Trains Are Giant Space Heaters
Every time a subway train slows down, it converts its kinetic energy into heat through friction between brake discs and pads. All of that energy has to go somewhere, and in a subway tunnel, it goes into the air around you. The brake disc alone absorbs roughly 86 to 87 percent of the frictional heat generated during a single stop, with the pads soaking up the rest. Multiply that by thousands of stops per day across a busy system and you get a staggering amount of thermal energy released underground with no sunlight, wind, or rain to carry it away.
Electric motors add to the problem. They produce heat continuously while accelerating trains, and much of that heat radiates into the tunnel. Then there’s the air conditioning paradox: the cooled air goes inside the train car, but the waste heat from the cooling process gets expelled directly onto the platform and into the tunnel. Every degree of cooling passengers enjoy inside the train makes the station a little bit warmer for everyone waiting on the platform.
The Soil Stops Helping After a Few Years
When a subway tunnel is first built, the surrounding earth is relatively cool and acts like a natural heat sink, absorbing warmth from tunnel air. This works well for the first one to five years of operation. But over time, the soil around the tunnel heats up and reaches a thermal equilibrium, a point where it can no longer absorb meaningful amounts of heat. The tunnel wall temperature and the air temperature essentially match, and the earth’s cooling effect flatlines.

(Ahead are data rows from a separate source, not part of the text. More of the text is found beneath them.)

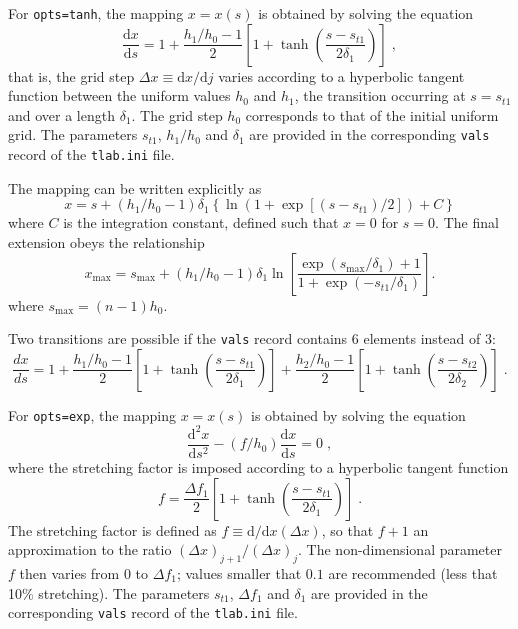 For {\tt opts=tanh}, the mapping $x=x(s)$ is obtained by solving the equation
\begin{equation}
\frac{\mathrm{d}x}{\mathrm{d}s} = 1 + \frac{h_1/h_0-1}{2}\left[ 1 + \tanh\left(\frac{s-s_{t1}}{2\delta_1}\right)\right] \;,
\end{equation}
that is, the grid step $\Delta x \equiv\mathrm{d}x/\mathrm{d}j$ varies according to a hyperbolic tangent function between the uniform values $h_0$ and $h_1$, the transition occurring at $s=s_{t1}$ and over a length $\delta_1$. The grid step $h_0$ corresponds to that of the initial uniform grid. The parameters $s_{t1}$, $h_1/h_0$ and $\delta_1$ are provided in the corresponding {\tt vals} record of the {\tt tlab.ini} file.

The mapping can be written explicitly as
\begin{equation}
  x = s + (h_1/h_0-1)\delta_1\left\{\ln(1+\exp[(s-s_{t1})/2])+C\right\}
\end{equation}
where $C$ is the integration constant, defined such that $x=0$ for $s=0$. The final extension obeys the relationship
\begin{equation}
  x_\mathrm{max}=s_\mathrm{max} + (h_1/h_0-1)\delta_1\ln\left[\frac{\exp(s_\mathrm{max}/\delta_1)+1}{1+\exp(-s_{t1}/\delta_1)}\right].
\end{equation}
where $s_\mathrm{max} =(n-1)h_0$.

Two transitions are possible if the {\tt vals} record contains 6 elements instead of 3:
\begin{equation}
\frac{dx}{ds} = 1
+ \frac{h_1/h_0-1}{2}\left[ 1 + \tanh\left(\frac{s-s_{t1}}{2\delta_1}\right)\right]
+ \frac{h_2/h_0-1}{2}\left[ 1 + \tanh\left(\frac{s-s_{t2}}{2\delta_2}\right)\right]\;.
\end{equation}

For {\tt opts=exp}, the mapping $x=x(s)$ is obtained by solving the equation
\begin{equation}
\frac{\mathrm{d}^2x}{\mathrm{d}s^2} - (f/h_0)\frac{\mathrm{d}x}{\mathrm{d}s} = 0 \;,
\end{equation}
where the stretching factor is imposed according to a hyperbolic tangent function
\begin{equation}
f = \frac{\Delta f_1}{2}\left[ 1 + \tanh\left(\frac{s-s_{t1}}{2\delta_1}\right)\right] \;.
\end{equation}
The stretching factor is defined as $f\equiv\mathrm{d}/\mathrm{d}x (\Delta x)$, so that $f+1$ an approximation to the ratio $(\Delta x)_{j+1}/(\Delta x) _{j}$. The non-dimensional parameter $f$ then varies from $0$ to $\Delta f_1$; values smaller that $0.1$ are recommended (less that 10\% stretching). The parameters $s_{t1}$, $\Delta f_1$ and $\delta_1$ are provided in the corresponding {\tt vals} record of the {\tt tlab.ini} file.

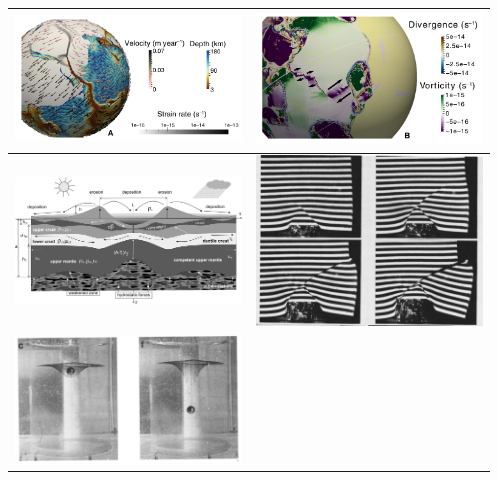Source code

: \begin{tabular}{p{8cm}p{8cm}}
\includegraphics[width=6cm]{images/beautiful/cohf19a} &
\includegraphics[width=6cm]{images/beautiful/cohf19b} \cite{cohf19}  \\ \hline
\includegraphics[width=6cm]{images/beautiful/bucl97} \cite{bucl97} &
\includegraphics[width=6cm]{images/beautiful/peta88} \cite{peta88} \\ \hline
\includegraphics[width=6cm]{images/beautiful/crud88} \cite{crud88} &
\end{tabular}



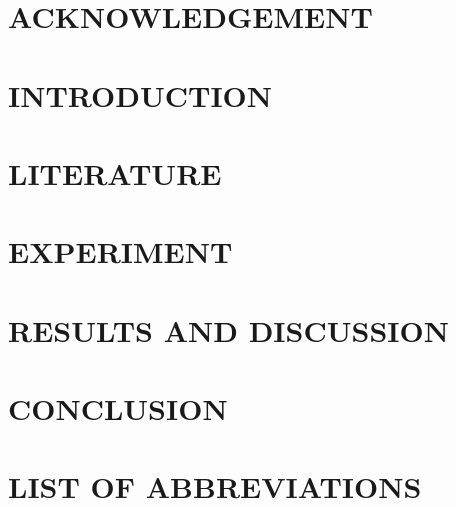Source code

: \documentclass[a4paper,12pt]{article}
\begin{document}
\pagestyle{empty}



\newpage


\newpage
\section*{ACKNOWLEDGEMENT}


\newpage
\tableofcontents

\newpage
\pagestyle{plain}
\section{INTRODUCTION}

\label{chap:Introduction}
\clearpage

\newpage
\section{LITERATURE}

\label{chap:Literary part}
\clearpage

\newpage
\section{EXPERIMENT}

\label{chap:Experimental part}
\clearpage

\newpage
\section{RESULTS AND DISCUSSION}

\label{chap:Results}
\clearpage

\newpage
\section{CONCLUSION}

\label{chap:Conclusion}
\clearpage

\newpage
\section*{LIST OF ABBREVIATIONS}


\clearpage
\listoffigures

\clearpage
\listoftables

\newpage
\end{document}
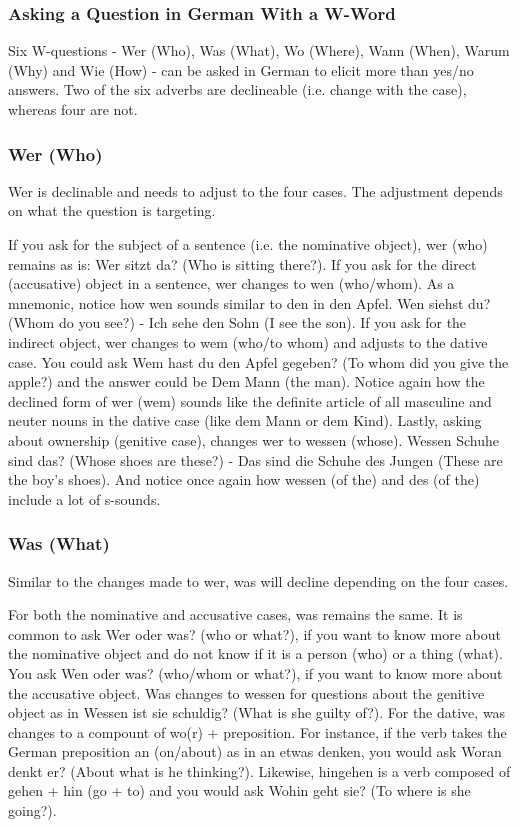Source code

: \subsubsection{Asking a Question in German With a W-Word}

Six W-questions - Wer (Who), Was (What), Wo (Where), Wann (When), Warum (Why) and Wie (How) - can be asked in German to elicit more than yes/no answers. Two of the six adverbs are declineable (i.e. change with the case), whereas four are not.

\subsubsection{Wer (Who)}

Wer is declinable and needs to adjust to the four cases. The adjustment depends on what the question is targeting.

    If you ask for the subject of a sentence (i.e. the nominative object), wer (who) remains as is: Wer sitzt da? (Who is sitting there?).
    If you ask for the direct (accusative) object in a sentence, wer changes to wen (who/whom). As a mnemonic, notice how wen sounds similar to den in den Apfel. Wen siehst du? (Whom do you see?) - Ich sehe den Sohn (I see the son).
    If you ask for the indirect object, wer changes to wem (who/to whom) and adjusts to the dative case. You could ask Wem hast du den Apfel gegeben? (To whom did you give the apple?) and the answer could be Dem Mann (the man). Notice again how the declined form of wer (wem) sounds like the definite article of all masculine and neuter nouns in the dative case (like dem Mann or dem Kind).
    Lastly, asking about ownership (genitive case), changes wer to wessen (whose). Wessen Schuhe sind das? (Whose shoes are these?) - Das sind die Schuhe des Jungen (These are the boy’s shoes). And notice once again how wessen (of the) and des (of the) include a lot of s-sounds.

\subsubsection{Was (What)}

Similar to the changes made to wer, was will decline depending on the four cases.

    For both the nominative and accusative cases, was remains the same. It is common to ask Wer oder was? (who or what?), if you want to know more about the nominative object and do not know if it is a person (who) or a thing (what). You ask Wen oder was? (who/whom or what?), if you want to know more about the accusative object.
    Was changes to wessen for questions about the genitive object as in Wessen ist sie schuldig? (What is she guilty of?).
    For the dative, was changes to a compount of wo(r) + preposition. For instance, if the verb takes the German preposition an (on/about) as in an etwas denken, you would ask Woran denkt er? (About what is he thinking?). Likewise, hingehen is a verb composed of gehen + hin (go + to) and you would ask Wohin geht sie? (To where is she going?).

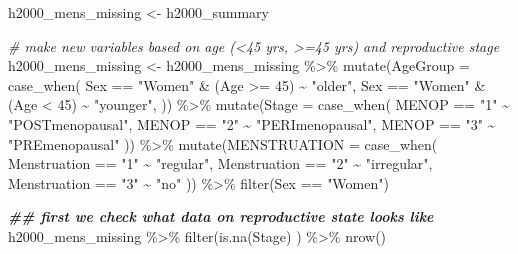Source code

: \documentclass[
]{article}
\newenvironment{Shaded}{\begin{snugshade}}{\end{snugshade}}
\newcommand{\AttributeTok}[1]{\textcolor[rgb]{0.77,0.63,0.00}{#1}}
\newcommand{\CommentTok}[1]{\textcolor[rgb]{0.56,0.35,0.01}{\textit{#1}}}
\newcommand{\DecValTok}[1]{\textcolor[rgb]{0.00,0.00,0.81}{#1}}
\newcommand{\DocumentationTok}[1]{\textcolor[rgb]{0.56,0.35,0.01}{\textbf{\textit{#1}}}}
\newcommand{\FunctionTok}[1]{\textcolor[rgb]{0.00,0.00,0.00}{#1}}
\newcommand{\NormalTok}[1]{#1}
\newcommand{\OtherTok}[1]{\textcolor[rgb]{0.56,0.35,0.01}{#1}}
\newcommand{\SpecialCharTok}[1]{\textcolor[rgb]{0.00,0.00,0.00}{#1}}
\newcommand{\StringTok}[1]{\textcolor[rgb]{0.31,0.60,0.02}{#1}}
\begin{document}
\begin{Shaded}
\begin{Highlighting}[]
\NormalTok{h2000\_mens\_missing }\OtherTok{\textless{}{-}}\NormalTok{ h2000\_summary }

\CommentTok{\# make new variables based on age (\textless{}45 yrs, \textgreater{}=45 yrs) and reproductive stage}
\NormalTok{h2000\_mens\_missing }\OtherTok{\textless{}{-}}\NormalTok{ h2000\_mens\_missing }\SpecialCharTok{\%\textgreater{}\%} 
  \FunctionTok{mutate}\NormalTok{(}\AttributeTok{AgeGroup =} \FunctionTok{case\_when}\NormalTok{(}
\NormalTok{    Sex }\SpecialCharTok{==} \StringTok{"Women"} \SpecialCharTok{\&}\NormalTok{ (Age }\SpecialCharTok{\textgreater{}=} \DecValTok{45}\NormalTok{) }\SpecialCharTok{\textasciitilde{}} \StringTok{"older"}\NormalTok{,}
\NormalTok{    Sex }\SpecialCharTok{==} \StringTok{"Women"} \SpecialCharTok{\&}\NormalTok{ (Age }\SpecialCharTok{\textless{}} \DecValTok{45}\NormalTok{) }\SpecialCharTok{\textasciitilde{}} \StringTok{"younger"}\NormalTok{,}
\NormalTok{    )) }\SpecialCharTok{\%\textgreater{}\%} 
  \FunctionTok{mutate}\NormalTok{(}\AttributeTok{Stage =} \FunctionTok{case\_when}\NormalTok{(}
\NormalTok{    MENOP }\SpecialCharTok{==} \StringTok{"1"} \SpecialCharTok{\textasciitilde{}} \StringTok{"POSTmenopausal"}\NormalTok{,}
\NormalTok{    MENOP }\SpecialCharTok{==} \StringTok{"2"} \SpecialCharTok{\textasciitilde{}} \StringTok{"PERImenopausal"}\NormalTok{,}
\NormalTok{    MENOP }\SpecialCharTok{==} \StringTok{"3"} \SpecialCharTok{\textasciitilde{}} \StringTok{"PREmenopausal"}
\NormalTok{  )) }\SpecialCharTok{\%\textgreater{}\%} 
  \FunctionTok{mutate}\NormalTok{(}\AttributeTok{MENSTRUATION =} \FunctionTok{case\_when}\NormalTok{(}
\NormalTok{    Menstruation }\SpecialCharTok{==} \StringTok{"1"} \SpecialCharTok{\textasciitilde{}} \StringTok{"regular"}\NormalTok{,}
\NormalTok{    Menstruation }\SpecialCharTok{==} \StringTok{"2"} \SpecialCharTok{\textasciitilde{}} \StringTok{"irregular"}\NormalTok{,}
\NormalTok{    Menstruation }\SpecialCharTok{==} \StringTok{"3"} \SpecialCharTok{\textasciitilde{}} \StringTok{"no"}
\NormalTok{  )) }\SpecialCharTok{\%\textgreater{}\%} 
  \FunctionTok{filter}\NormalTok{(Sex }\SpecialCharTok{==} \StringTok{"Women"}\NormalTok{) }

\DocumentationTok{\#\# first we check  what data on reproductive state looks like }
\NormalTok{h2000\_mens\_missing }\SpecialCharTok{\%\textgreater{}\%} 
  \FunctionTok{filter}\NormalTok{(}\FunctionTok{is.na}\NormalTok{(Stage) ) }\SpecialCharTok{\%\textgreater{}\%} 
  \FunctionTok{nrow}\NormalTok{() }
\end{Highlighting}
\end{Shaded}
\end{document}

Research on this thermal deposition effect shows that the warming pattern in the soil changes shape over time, spreading from a circular zone into an elongated oval as heat pushes outward and upward. After about five years, the temperature field stabilizes, and the soil becomes more of an insulating blanket than a cooling mechanism. This means older subway systems are fighting against decades of accumulated heat baked into the ground itself. The soil surrounding the tunnel leads to a gradual, year-over-year increase in tunnel air temperature that compounds over the life of the system.
Ventilation Was Never Designed for This
Most subway systems rely partly on what engineers call the piston effect: when a train moves through a tunnel, it pushes air ahead of it and pulls air behind it, creating a natural draft that should, in theory, cycle fresh air through stations. In practice, this works poorly. The rush of air from passing trains often exceeds what mechanical ventilation systems were designed to handle, disrupting their operation rather than complementing it. Deep stations and multi-level layouts make things worse by increasing the distance air must travel, creating pockets with virtually no circulation.
Using train-generated airflow to push heat out of stations also has a side effect: it spreads warm, polluted air throughout the entire station rather than removing it. In narrow tunnels and corridors, these gusts can feel strong on your skin but aren’t actually replacing hot air with cooler outside air in any efficient way.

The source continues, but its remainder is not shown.